LOUISIANA HAYNESVILLE SHALE—2: Economic operating envelopes characterized for Haynesville shale

Jan. 9, 2012
The Haynesville shale has grown into the largest gas shale play in the US due to favorable geologic conditions and technological improvements in drilling horizontal wells and stimulation treatment.

Mark J. Kaiser
Yunke Yu
Louisiana State University
Baton Rouge

The Haynesville shale has grown into the largest gas shale play in the US due to favorable geologic conditions and technological improvements in drilling horizontal wells and stimulation treatment. Unconventional gas resources are abundant, but their development is particularly sensitive to technologic risk, geologic uncertainty, and gas price.

Misunderstanding aboveground risk, however, can have an unpleasant effect on project economics.

The two defining characteristics of shale gas development in Louisiana's Haynesville shale are the high costs of drilling and completion and the high degree of uncertainty surrounding physical and economic parameters that affect project returns. Project risk is caused by uncertainty from unforeseen or unknowable conditions or events that affect costs or performance.

The purpose of this article, the second of three parts, is to examine the price sensitivity of Haynesville wells. We characterize the operating envelope under which Haynesville wells are economic and describe the profit space based on a technical review of cost characteristics. Two-variable factor models are combined with type curves to construct before and after-tax profit matrices.

The majority of Haynesville wells fail to break even on a full-cycle basis at prevailing gas prices. This harsh economic reality will control future activity after new entrants fulfill their drilling requirements.

For $6/Mcf gas, average wells are expected to generate pretax returns between 1% and 11.5% for $1 to $0.50/Mcf operating expenses and $7.5 million capital expenditure. P10 wells are expected to generate a pretax return of 52% for $7.5 million to 25% for $10 million capital expenditures and posttax returns of 20% to 40%. We show that gas prices during the first year of production are an important determinant in profitability.

Shale play economics

For shale gas wells to be profitable, they must produce at sufficient rates and volumes to recover the high cost of drilling and completion. The tradeoff between perforated length, completion strategy, and production is a key consideration in cost and returns. Shale wells produce smaller volumes per well compared with conventional resources, and typically, per-well profit margins are smaller. Recovery factors are also much lower than in conventional gas plays, typically on the order of 20-30%.

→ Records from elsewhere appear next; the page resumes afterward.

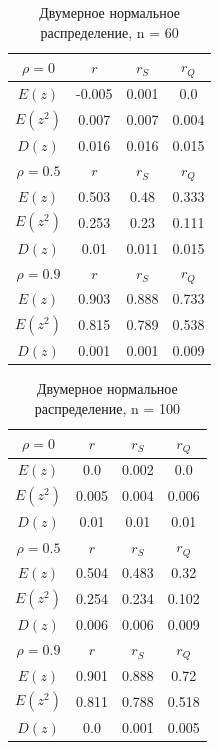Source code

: \documentclass[a4paper]{article}
\begin{document}
	
	\begin{table}[H]
		\centering
		\begin{tabular}{| c | c | c | c |}
			
			\hline
			$\rho = 0$ & $r$      & $r_S$  & $r_Q$ \\
			\hline
			$E(z)$    & -0.005 & 0.001 & 0.0   \\
                $E(z^{2}) $  & 0.007  & 0.007 & 0.004 \\
                $D(z)$    & 0.016  & 0.016 & 0.015 \\
			\hline
			$\rho = 0.5$ & $r$      & $r_S$  & $r_Q$ \\
			\hline
			$E(z)$      & 0.503 & 0.48  & 0.333 \\
                $E(z^{2}) $    & 0.253 & 0.23  & 0.111 \\
                $D(z)$      & 0.01  & 0.011 & 0.015 \\
			\hline
			$\rho = 0.9$ & $r$      & $r_S$  & $r_Q$ \\
			\hline
			$E(z)$      & 0.903 & 0.888 & 0.733 \\
                $E(z^{2}) $    & 0.815 & 0.789 & 0.538 \\
                $D(z)$      & 0.001 & 0.001 & 0.009 \\
			\hline
			
		\end{tabular}{}
		\caption{Двумерное нормальное распределение, n = 60}
		\label{tab:n60}
	\end{table}
	
	
	
	\begin{table}[H]
		\centering
		\begin{tabular}{| c | c | c | c |}
			
			\hline
			$\rho = 0$ & $r$      & $r_S$  & $r_Q$ \\
			\hline
			$E(z)$    & 0.0   & 0.002 & 0.0   \\
                 $E(z^{2}) $  & 0.005 & 0.004 & 0.006 \\
                 $D(z)$    & 0.01  & 0.01  & 0.01  \\
			\hline
			$\rho = 0.5$ & $r$      & $r_S$  & $r_Q$ \\
			\hline
			$E(z)$      & 0.504 & 0.483 & 0.32  \\
                 $E(z^{2}) $    & 0.254 & 0.234 & 0.102 \\
                 $D(z)$      & 0.006 & 0.006 & 0.009 \\
			\hline
			$\rho = 0.9$ & $r$      & $r_S$  & $r_Q$ \\
			\hline
			$E(z)$      & 0.901 & 0.888 & 0.72  \\
                 $E(z^{2}) $    & 0.811 & 0.788 & 0.518 \\
                 $D(z)$      & 0.0   & 0.001 & 0.005 \\
			\hline
			
		\end{tabular}{}
		\caption{Двумерное нормальное распределение, n = 100}
		\label{tab:n100}
	\end{table}
	
\end{document}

Unconventional reservoir systems are governed by a large number of factors and interrelationships that are difficult to accurately discriminate. Geologic and reservoir engineering and economic modeling have lagged the science of hydraulic fracturing, but progress continues to be made.

Production risk is higher in shale plays because of the need to use advanced technologies and constraints imposed by the reservoir. Completion technology and geologic controls are considered the primary determinant of production and economic success. Completion strategies involve many factors, including lateral length and number of stages, method of isolation, completion and fracturing techniques, and proppant type and concentration. Strategies evolve with experience and experimentation, and performance are influenced by many interrelated parameters.

Cost data

Acquisition

Over the past 3 years, lease bonuses on state lands in the Haynesville region have ranged between $5,000 and $25,000/acre and averaged $9,000/acre. The average royalty rate on state land has ranged from 22.5% to 28.5%, while royalty interest and overrides on private land generally range from 20% to 30%.